TASK —
A single number is all that's needed: how many lines in the data contain the string "footnotesize".

RECORDED DATA —

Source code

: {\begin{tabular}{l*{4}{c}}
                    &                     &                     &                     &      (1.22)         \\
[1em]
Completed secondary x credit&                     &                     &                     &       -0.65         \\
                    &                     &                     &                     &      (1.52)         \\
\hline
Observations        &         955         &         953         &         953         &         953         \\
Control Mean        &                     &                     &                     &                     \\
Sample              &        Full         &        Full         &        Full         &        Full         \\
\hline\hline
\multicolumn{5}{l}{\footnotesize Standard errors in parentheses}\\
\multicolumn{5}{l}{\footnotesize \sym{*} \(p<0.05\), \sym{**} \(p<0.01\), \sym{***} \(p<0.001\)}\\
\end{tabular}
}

TASK ANSWER —
2